Required work ▸
Below are records to repeat exactly. Omit the pictures from the copy.

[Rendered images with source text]
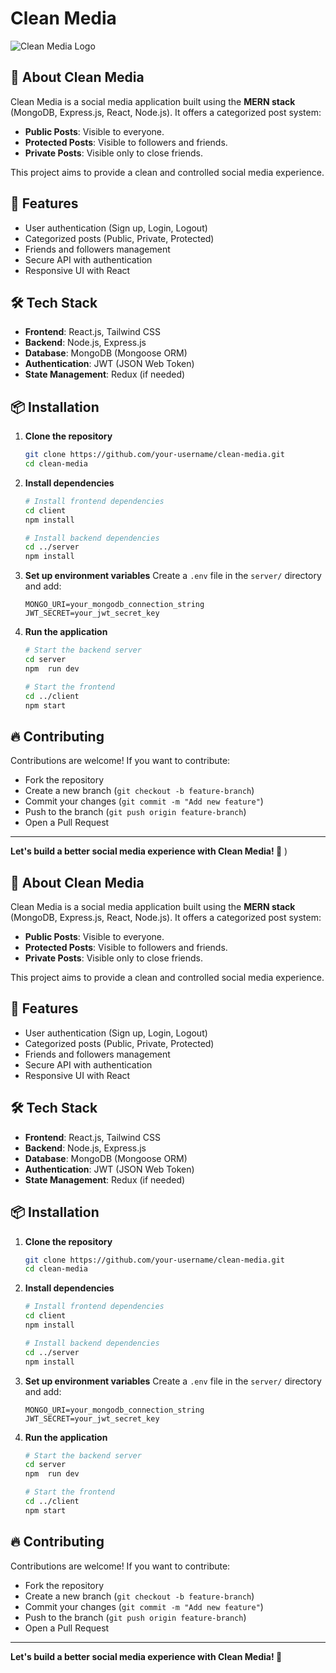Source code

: # Clean Media

![Clean Media Logo](https://res.cloudinary.com/dw3gaixoh/image/upload/v1728476117/nao8eivc0ia2je7s4tgj.png)

## 🌟 About Clean Media
Clean Media is a social media application built using the **MERN stack** (MongoDB, Express.js, React, Node.js). It offers a categorized post system:

- **Public Posts**: Visible to everyone.
- **Protected Posts**: Visible to followers and friends.
- **Private Posts**: Visible only to close friends.

This project aims to provide a clean and controlled social media experience.

## 🚀 Features
- User authentication (Sign up, Login, Logout)
- Categorized posts (Public, Private, Protected)
- Friends and followers management
- Secure API with authentication
- Responsive UI with React

## 🛠️ Tech Stack
- **Frontend**: React.js, Tailwind CSS
- **Backend**: Node.js, Express.js
- **Database**: MongoDB (Mongoose ORM)
- **Authentication**: JWT (JSON Web Token)
- **State Management**: Redux (if needed)

## 📦 Installation

1. **Clone the repository**
   ```sh
   git clone https://github.com/your-username/clean-media.git
   cd clean-media
   ```

2. **Install dependencies**
   ```sh
   # Install frontend dependencies
   cd client
   npm install
   
   # Install backend dependencies
   cd ../server
   npm install
   ```

3. **Set up environment variables**
   Create a `.env` file in the `server/` directory and add:
   ```env
   MONGO_URI=your_mongodb_connection_string
   JWT_SECRET=your_jwt_secret_key
   ```

4. **Run the application**
   ```sh
   # Start the backend server
   cd server
   npm  run dev 
   
   # Start the frontend
   cd ../client
   npm start
   ```

## 🔥 Contributing
Contributions are welcome! If you want to contribute:
- Fork the repository
- Create a new branch (`git checkout -b feature-branch`)
- Commit your changes (`git commit -m "Add new feature"`)
- Push to the branch (`git push origin feature-branch`)
- Open a Pull Request




---
**Let's build a better social media experience with Clean Media! 🚀**
)

## 🌟 About Clean Media
Clean Media is a social media application built using the **MERN stack** (MongoDB, Express.js, React, Node.js). It offers a categorized post system:

- **Public Posts**: Visible to everyone.
- **Protected Posts**: Visible to followers and friends.
- **Private Posts**: Visible only to close friends.

This project aims to provide a clean and controlled social media experience.

## 🚀 Features
- User authentication (Sign up, Login, Logout)
- Categorized posts (Public, Private, Protected)
- Friends and followers management
- Secure API with authentication
- Responsive UI with React

## 🛠️ Tech Stack
- **Frontend**: React.js, Tailwind CSS
- **Backend**: Node.js, Express.js
- **Database**: MongoDB (Mongoose ORM)
- **Authentication**: JWT (JSON Web Token)
- **State Management**: Redux (if needed)

## 📦 Installation

1. **Clone the repository**
   ```sh
   git clone https://github.com/your-username/clean-media.git
   cd clean-media
   ```

2. **Install dependencies**
   ```sh
   # Install frontend dependencies
   cd client
   npm install
   
   # Install backend dependencies
   cd ../server
   npm install
   ```

3. **Set up environment variables**
   Create a `.env` file in the `server/` directory and add:
   ```env
   MONGO_URI=your_mongodb_connection_string
   JWT_SECRET=your_jwt_secret_key
   ```

4. **Run the application**
   ```sh
   # Start the backend server
   cd server
   npm  run dev 
   
   # Start the frontend
   cd ../client
   npm start
   ```

## 🔥 Contributing
Contributions are welcome! If you want to contribute:
- Fork the repository
- Create a new branch (`git checkout -b feature-branch`)
- Commit your changes (`git commit -m "Add new feature"`)
- Push to the branch (`git push origin feature-branch`)
- Open a Pull Request




---
**Let's build a better social media experience with Clean Media! 🚀**
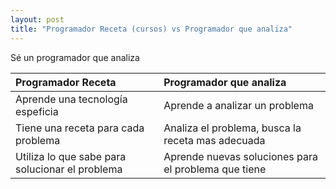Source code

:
 ```yaml
---
layout: post
title: "Programador Receta (cursos) vs Programador que analiza"
---
```

Sé un programador que analiza<!--more-->

| Programador Receta | Programador que analiza |
|:--------|:------- |
| Aprende una tecnología espeficia | Aprende a analizar un problema |
| Tiene una receta para cada problema | Analiza el problema, busca la receta mas adecuada |
| Utiliza lo que sabe para solucionar el problema | Aprende nuevas soluciones para el problema que tiene |
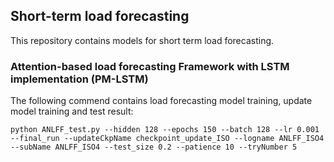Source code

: ## Short-term load forecasting
This repository contains models for short term load forecasting.

### Attention-based load forecasting Framework with LSTM implementation (PM-LSTM)
The following commend contains load forecasting model training, update model training and test result:
```
python ANLFF_test.py --hidden 128 --epochs 150 --batch 128 --lr 0.001  --final_run --updateCkpName checkpoint_update_ISO --logname ANLFF_ISO4 --subName ANLFF_ISO4 --test_size 0.2 --patience 10 --tryNumber 5
```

Output below ▸
Source code

: # Clean Media

![Clean Media Logo](https://res.cloudinary.com/dw3gaixoh/image/upload/v1728476117/nao8eivc0ia2je7s4tgj.png)

## 🌟 About Clean Media
Clean Media is a social media application built using the **MERN stack** (MongoDB, Express.js, React, Node.js). It offers a categorized post system:

- **Public Posts**: Visible to everyone.
- **Protected Posts**: Visible to followers and friends.
- **Private Posts**: Visible only to close friends.

This project aims to provide a clean and controlled social media experience.

## 🚀 Features
- User authentication (Sign up, Login, Logout)
- Categorized posts (Public, Private, Protected)
- Friends and followers management
- Secure API with authentication
- Responsive UI with React

## 🛠️ Tech Stack
- **Frontend**: React.js, Tailwind CSS
- **Backend**: Node.js, Express.js
- **Database**: MongoDB (Mongoose ORM)
- **Authentication**: JWT (JSON Web Token)
- **State Management**: Redux (if needed)

## 📦 Installation

1. **Clone the repository**
   ```sh
   git clone https://github.com/your-username/clean-media.git
   cd clean-media
   ```

2. **Install dependencies**
   ```sh
   # Install frontend dependencies
   cd client
   npm install
   
   # Install backend dependencies
   cd ../server
   npm install
   ```

3. **Set up environment variables**
   Create a `.env` file in the `server/` directory and add:
   ```env
   MONGO_URI=your_mongodb_connection_string
   JWT_SECRET=your_jwt_secret_key
   ```

4. **Run the application**
   ```sh
   # Start the backend server
   cd server
   npm  run dev 
   
   # Start the frontend
   cd ../client
   npm start
   ```

## 🔥 Contributing
Contributions are welcome! If you want to contribute:
- Fork the repository
- Create a new branch (`git checkout -b feature-branch`)
- Commit your changes (`git commit -m "Add new feature"`)
- Push to the branch (`git push origin feature-branch`)
- Open a Pull Request




---
**Let's build a better social media experience with Clean Media! 🚀**
)

## 🌟 About Clean Media
Clean Media is a social media application built using the **MERN stack** (MongoDB, Express.js, React, Node.js). It offers a categorized post system:

- **Public Posts**: Visible to everyone.
- **Protected Posts**: Visible to followers and friends.
- **Private Posts**: Visible only to close friends.

This project aims to provide a clean and controlled social media experience.

## 🚀 Features
- User authentication (Sign up, Login, Logout)
- Categorized posts (Public, Private, Protected)
- Friends and followers management
- Secure API with authentication
- Responsive UI with React

## 🛠️ Tech Stack
- **Frontend**: React.js, Tailwind CSS
- **Backend**: Node.js, Express.js
- **Database**: MongoDB (Mongoose ORM)
- **Authentication**: JWT (JSON Web Token)
- **State Management**: Redux (if needed)

## 📦 Installation

1. **Clone the repository**
   ```sh
   git clone https://github.com/your-username/clean-media.git
   cd clean-media
   ```

2. **Install dependencies**
   ```sh
   # Install frontend dependencies
   cd client
   npm install
   
   # Install backend dependencies
   cd ../server
   npm install
   ```

3. **Set up environment variables**
   Create a `.env` file in the `server/` directory and add:
   ```env
   MONGO_URI=your_mongodb_connection_string
   JWT_SECRET=your_jwt_secret_key
   ```

4. **Run the application**
   ```sh
   # Start the backend server
   cd server
   npm  run dev 
   
   # Start the frontend
   cd ../client
   npm start
   ```

## 🔥 Contributing
Contributions are welcome! If you want to contribute:
- Fork the repository
- Create a new branch (`git checkout -b feature-branch`)
- Commit your changes (`git commit -m "Add new feature"`)
- Push to the branch (`git push origin feature-branch`)
- Open a Pull Request




---
**Let's build a better social media experience with Clean Media! 🚀**
Source code

:
 ```yaml
---
layout: post
title: "Programador Receta (cursos) vs Programador que analiza"
---
```

Sé un programador que analiza<!--more-->

| Programador Receta | Programador que analiza |
|:--------|:------- |
| Aprende una tecnología espeficia | Aprende a analizar un problema |
| Tiene una receta para cada problema | Analiza el problema, busca la receta mas adecuada |
| Utiliza lo que sabe para solucionar el problema | Aprende nuevas soluciones para el problema que tiene |
Source code

: ## Short-term load forecasting
This repository contains models for short term load forecasting.

### Attention-based load forecasting Framework with LSTM implementation (PM-LSTM)
The following commend contains load forecasting model training, update model training and test result:
```
python ANLFF_test.py --hidden 128 --epochs 150 --batch 128 --lr 0.001  --final_run --updateCkpName checkpoint_update_ISO --logname ANLFF_ISO4 --subName ANLFF_ISO4 --test_size 0.2 --patience 10 --tryNumber 5
```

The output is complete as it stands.